A package for zap platform

Project description

glancefeed-reco-spaces-zappcontent-personalization

Overview

This is a repository with the code for building pipelines for Zapp Content Personalization. Currently, the pipeline for BreakingNews Zapp is built using Spark Structured Streaming. In general, any Zapp pipeline should consist the following components:

Consuming data from Kafka
A High Pass Filter to filter out the data that is not relevant to the Zapp (Static filters)
A Low Pass Filter to filter out the data that is not relevant to the Zapp (Dynamic filters)
A ranking algorithm to rank the data based on the Zapp's requirements
Writing the output to Kafka

POCs

Embedded Model in the Pipeline
RPC Call from the Pipeline
Message Queue based ML Inference Server

Preparing the pipeline for a new Zapp

Use this repo as the template

In the config.ini file update the following fields:

[kafka-config]
group.id = <consumer-group-id> # Consumer group ID should in the format of consumer-glance-ds* 
zapp.widget.id = <zapp-widget-id> # Zapp Widget ID to be deployed into


[gcp-config]
checkpoint.path = <gcs-checkpoint-path> # for checkpointing the streaming data
checkpoint.analytics.path = <gcs-analytics-checkpoint-path> # for checkpointing the streaming data - streaming

[env-config]
env = <DEV/STAGING/PROD>

Running the pipeline

1. Environment setup

Dev environment

In this environment, output will be displayed on the console and not written to the output topic.

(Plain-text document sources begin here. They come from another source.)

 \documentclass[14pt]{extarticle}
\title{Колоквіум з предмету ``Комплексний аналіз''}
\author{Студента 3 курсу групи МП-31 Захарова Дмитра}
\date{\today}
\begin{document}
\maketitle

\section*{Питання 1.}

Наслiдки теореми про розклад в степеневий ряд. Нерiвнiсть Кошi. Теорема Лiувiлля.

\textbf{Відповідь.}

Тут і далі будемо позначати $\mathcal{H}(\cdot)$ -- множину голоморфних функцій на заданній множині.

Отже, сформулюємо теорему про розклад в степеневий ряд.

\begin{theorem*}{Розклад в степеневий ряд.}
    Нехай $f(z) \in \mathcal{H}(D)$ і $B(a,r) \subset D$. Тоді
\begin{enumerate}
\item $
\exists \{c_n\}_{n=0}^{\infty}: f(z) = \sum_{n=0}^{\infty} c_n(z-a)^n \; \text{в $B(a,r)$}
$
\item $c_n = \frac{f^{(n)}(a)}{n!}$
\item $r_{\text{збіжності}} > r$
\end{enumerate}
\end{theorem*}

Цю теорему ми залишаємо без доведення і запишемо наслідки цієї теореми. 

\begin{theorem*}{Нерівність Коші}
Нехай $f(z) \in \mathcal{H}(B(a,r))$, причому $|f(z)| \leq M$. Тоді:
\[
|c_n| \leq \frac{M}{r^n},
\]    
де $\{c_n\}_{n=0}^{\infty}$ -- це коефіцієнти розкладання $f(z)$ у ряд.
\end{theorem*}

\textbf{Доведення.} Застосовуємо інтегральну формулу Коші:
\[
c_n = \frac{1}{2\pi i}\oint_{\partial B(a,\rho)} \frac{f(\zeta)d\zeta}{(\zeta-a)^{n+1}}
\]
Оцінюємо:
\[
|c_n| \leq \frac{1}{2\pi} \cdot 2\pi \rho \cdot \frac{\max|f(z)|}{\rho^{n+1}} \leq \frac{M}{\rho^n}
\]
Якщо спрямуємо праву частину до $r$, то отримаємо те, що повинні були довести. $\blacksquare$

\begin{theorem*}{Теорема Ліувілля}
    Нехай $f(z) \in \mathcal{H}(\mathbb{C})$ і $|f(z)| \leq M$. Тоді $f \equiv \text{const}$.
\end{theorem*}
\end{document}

Set the env config in config.ini to DEV and project number to the project number of the non-prod project
Create a GCP DataProc cluster on your non-prod project with the spark properties as follows: --properties spark:spark.jars.packages=org.apache.spark:spark-sql-kafka-0-10_2.12:3.1.2

Staging environment

In this environment, output will be written to the staging output topic.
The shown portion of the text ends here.